■ Records provided ■
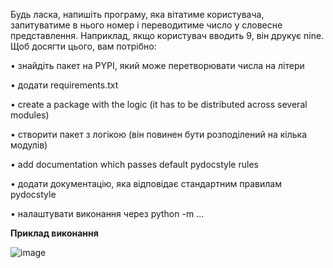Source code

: Будь ласка, напишіть програму, яка вітатиме користувача,
запитуватиме в нього номер і переводитиме число у словесне представлення. 
Наприклад, якщо користувач вводить 9, він друкує nine. Щоб досягти цього, вам потрібно:

• знайдіть пакет на PYPI, який може перетворювати числа на літери

• додати requirements.txt

• create a package with the logic (it has to be distributed across several modules)

• створити пакет з логікою (він повинен бути розподілений на кілька модулів)

• add documentation which passes default pydocstyle rules

• додати документацію, яка відповідає стандартним правилам pydocstyle

• налаштувати виконання через python -m ...

**Приклад виконання**

![image](https://github.com/BohdanRoshko/labs/assets/107959377/bfc28273-9807-443b-b7bb-ae7d6a1ec8b3)

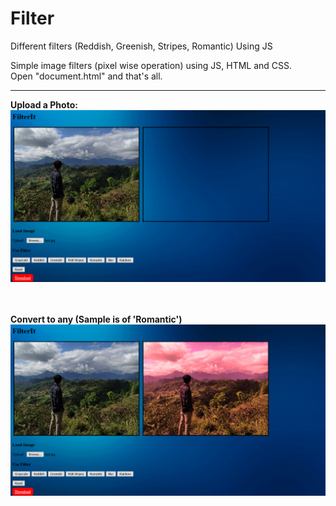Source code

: # Filter
Different filters (Reddish, Greenish, Stripes, Romantic) Using JS <br>

Simple image filters (pixel wise operation) using JS, HTML and CSS. <br>
Open "document.html" and that's all. <hr>

<b> Upload a Photo: </b> ![image](https://raw.githubusercontent.com/kiranadh1452/Filter/main/Images/before.png) <br><br><br>


<b> Convert to any (Sample is of 'Romantic') </b> ![image](https://raw.githubusercontent.com/kiranadh1452/Filter/main/Images/after.png) <br><br><br>
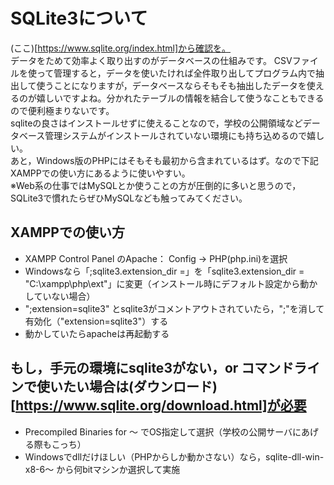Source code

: # SQLite3について
(ここ)[https://www.sqlite.org/index.html]から確認を。  
データをためて効率よく取り出すのがデータベースの仕組みです。
CSVファイルを使って管理すると，データを使いたければ全件取り出してプログラム内で抽出して使うことになりますが，データベースならそもそも抽出したデータを使えるのが嬉しいですよね。分かれたテーブルの情報を結合して使うなこともできるので便利極まりないです。  
sqliteの良さはインストールせずに使えることなので，学校の公開領域などデータベース管理システムがインストールされていない環境にも持ち込めるので嬉しい。  
あと，Windows版のPHPにはそもそも最初から含まれているはず。なので下記XAMPPでの使い方にあるように使いやすい。  
※Web系の仕事ではMySQLとか使うことの方が圧倒的に多いと思うので，SQLite3で慣れたらぜひMySQLなども触ってみてください。

## XAMPPでの使い方
- XAMPP Control Panel のApache： Config ->  PHP(php.ini)を選択
- Windowsなら「;sqlite3.extension_dir =」を「sqlite3.extension_dir = "C:\xampp\php\ext"」に変更（インストール時にデフォルト設定から動かしていない場合）
- ";extension=sqlite3" とsqlite3がコメントアウトされていたら，";"を消して有効化（"extension=sqlite3"）する
- 動かしていたらapacheは再起動する

## もし，手元の環境にsqlite3がない，or コマンドラインで使いたい場合は(ダウンロード)[https://www.sqlite.org/download.html]が必要
- Precompiled Binaries for ～ でOS指定して選択（学校の公開サーバにあげる際もこっち）
- Windowsでdllだけほしい（PHPからしか動かさない）なら，sqlite-dll-win-x8-6～ から何bitマシンか選択して実施
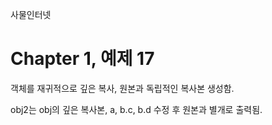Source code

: 
사물인터넷

Chapter 1, 예제 17
================================

객체를 재귀적으로 깊은 복사, 원본과 독립적인 복사본 생성함.

obj2는 obj의 깊은 복사본, a, b.c, b.d 수정 후 원본과 별개로 출력됨.
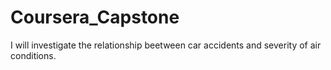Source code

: # Coursera_Capstone
I will investigate the relationship beetween car accidents and severity of air conditions.
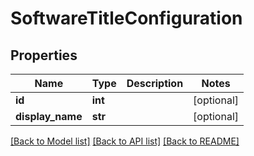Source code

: # SoftwareTitleConfiguration

## Properties
Name | Type | Description | Notes
------------ | ------------- | ------------- | -------------
**id** | **int** |  | [optional] 
**display_name** | **str** |  | [optional] 

[[Back to Model list]](../README.md#documentation-for-models) [[Back to API list]](../README.md#documentation-for-api-endpoints) [[Back to README]](../README.md)


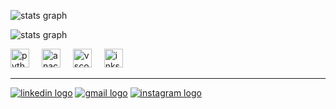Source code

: <div align="left">

![stats graph](https://github-readme-stats.vercel.app/api?username=regislfreire&hide_title=true&hide_rank=false&show_icons=true&include_all_commits=true&count_private=true&disable_animations=false&theme=dracula&locale=pt-pt&hide_border=false)

![stats graph](https://github-readme-stats.vercel.app/api/top-langs/?username=regislfreire&layout=compact&langs_count=10&theme=dracula&locale=pt-pt)

<img src="https://cdn.jsdelivr.net/gh/devicons/devicon/icons/python/python-original.svg" height="30" alt="python logo" />
<img width="12" />
<img src="https://cdn.jsdelivr.net/gh/devicons/devicon/icons/anaconda/anaconda-original.svg" height="30" alt="anaconda logo" />
<img width="12" />
<img src="https://cdn.jsdelivr.net/gh/devicons/devicon/icons/vscode/vscode-original.svg" height="30" alt="vscode logo" />
<img width="12" />
<img src="https://cdn.jsdelivr.net/gh/devicons/devicon/icons/inkscape/inkscape-original.svg" height="30" alt="inkscape logo" /></div>

---
[![linkedin logo](https://img.shields.io/static/v1?message=LinkedIn&logo=linkedin&label=&color=0077B5&logoColor=white&labelColor=&style=for-the-badge)](https://www.linkedin.com/in/regislfreire/)
[![gmail logo](https://img.shields.io/static/v1?message=Gmail&logo=gmail&label=&color=D14836&logoColor=white&labelColor=&style=for-the-badge)](mailto:cawyn2@gmail.com)
[![instagram logo](https://img.shields.io/static/v1?message=Instagram&logo=instagram&label=&color=E4405F&logoColor=white&labelColor=&style=for-the-badge)](https://www.instagram.com/regislfreire/)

■ Task item ■
All lines above between those holding "CSVファイルを使って管理す" and "- Windowsなら「;sqlite3.extension_dir =」を「sqlite3.extension_dir", inclusive, must be set down unchanged, and no other line may be included.

■ Solution to this task ■
CSVファイルを使って管理すると，データを使いたければ全件取り出してプログラム内で抽出して使うことになりますが，データベースならそもそも抽出したデータを使えるのが嬉しいですよね。分かれたテーブルの情報を結合して使うなこともできるので便利極まりないです。  
sqliteの良さはインストールせずに使えることなので，学校の公開領域などデータベース管理システムがインストールされていない環境にも持ち込めるので嬉しい。  
あと，Windows版のPHPにはそもそも最初から含まれているはず。なので下記XAMPPでの使い方にあるように使いやすい。  
※Web系の仕事ではMySQLとか使うことの方が圧倒的に多いと思うので，SQLite3で慣れたらぜひMySQLなども触ってみてください。

## XAMPPでの使い方
- XAMPP Control Panel のApache： Config ->  PHP(php.ini)を選択
- Windowsなら「;sqlite3.extension_dir =」を「sqlite3.extension_dir = "C:\xampp\php\ext"」に変更（インストール時にデフォルト設定から動かしていない場合）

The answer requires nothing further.